# [Problem description]
Within the listing below, the lines to output run from the one containing "Simulate opening the" through the one containing "Simulate ctrl c + ctrl v"; copy them exactly and nothing else.

# [The records]
______________________________

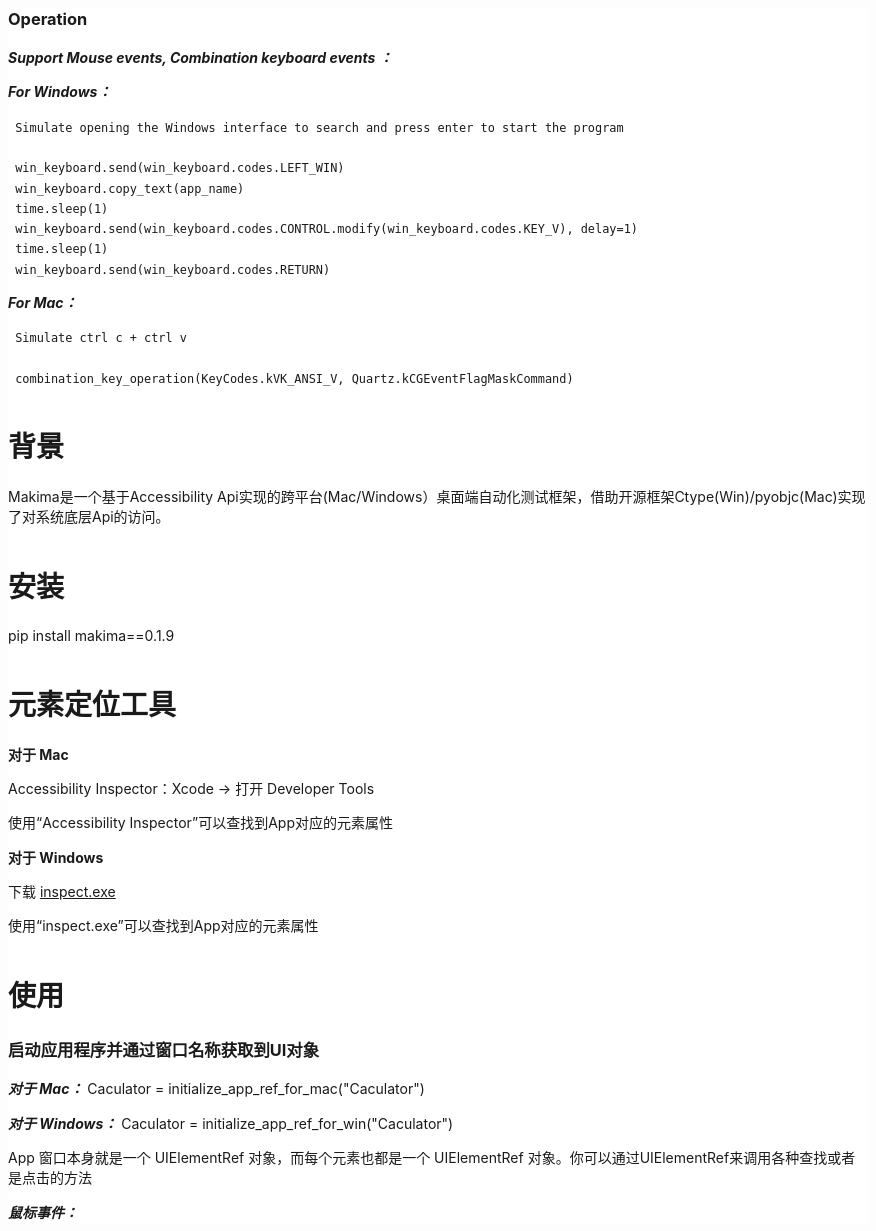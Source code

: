 ### Operation
   ***Support Mouse events, Combination keyboard events ：***
   
   ***For Windows：***
   
     Simulate opening the Windows interface to search and press enter to start the program

     win_keyboard.send(win_keyboard.codes.LEFT_WIN)
     win_keyboard.copy_text(app_name)
     time.sleep(1)
     win_keyboard.send(win_keyboard.codes.CONTROL.modify(win_keyboard.codes.KEY_V), delay=1)
     time.sleep(1)
     win_keyboard.send(win_keyboard.codes.RETURN)
     
   ***For Mac：***
   
     Simulate ctrl c + ctrl v
     
     combination_key_operation(KeyCodes.kVK_ANSI_V, Quartz.kCGEventFlagMaskCommand)



背景
==========

Makima是一个基于Accessibility Api实现的跨平台(Mac/Windows）桌面端自动化测试框架，借助开源框架Ctype(Win)/pyobjc(Mac)实现了对系统底层Api的访问。

安装
===============
pip install makima==0.1.9

元素定位工具
===============
**对于 Mac**

Accessibility Inspector：Xcode -> 打开 Developer Tools

使用“Accessibility Inspector”可以查找到App对应的元素属性

**对于 Windows**

下载 [inspect.exe](https://github.com/letmeNo1/Aki-Tools/blob/main/inspect.exe)

使用“inspect.exe”可以查找到App对应的元素属性


使用
==========

### 启动应用程序并通过窗口名称获取到UI对象
 
 ***对于 Mac：*** Caculator = initialize_app_ref_for_mac("Caculator")


 ***对于 Windows：***  Caculator = initialize_app_ref_for_win("Caculator")

App 窗口本身就是一个 UIElementRef 对象，而每个元素也都是一个 UIElementRef 对象。你可以通过UIElementRef来调用各种查找或者是点击的方法

 ***鼠标事件：***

______________________________

# [Your solution]
     Simulate opening the Windows interface to search and press enter to start the program

     win_keyboard.send(win_keyboard.codes.LEFT_WIN)
     win_keyboard.copy_text(app_name)
     time.sleep(1)
     win_keyboard.send(win_keyboard.codes.CONTROL.modify(win_keyboard.codes.KEY_V), delay=1)
     time.sleep(1)
     win_keyboard.send(win_keyboard.codes.RETURN)
     
   ***For Mac：***
   
     Simulate ctrl c + ctrl v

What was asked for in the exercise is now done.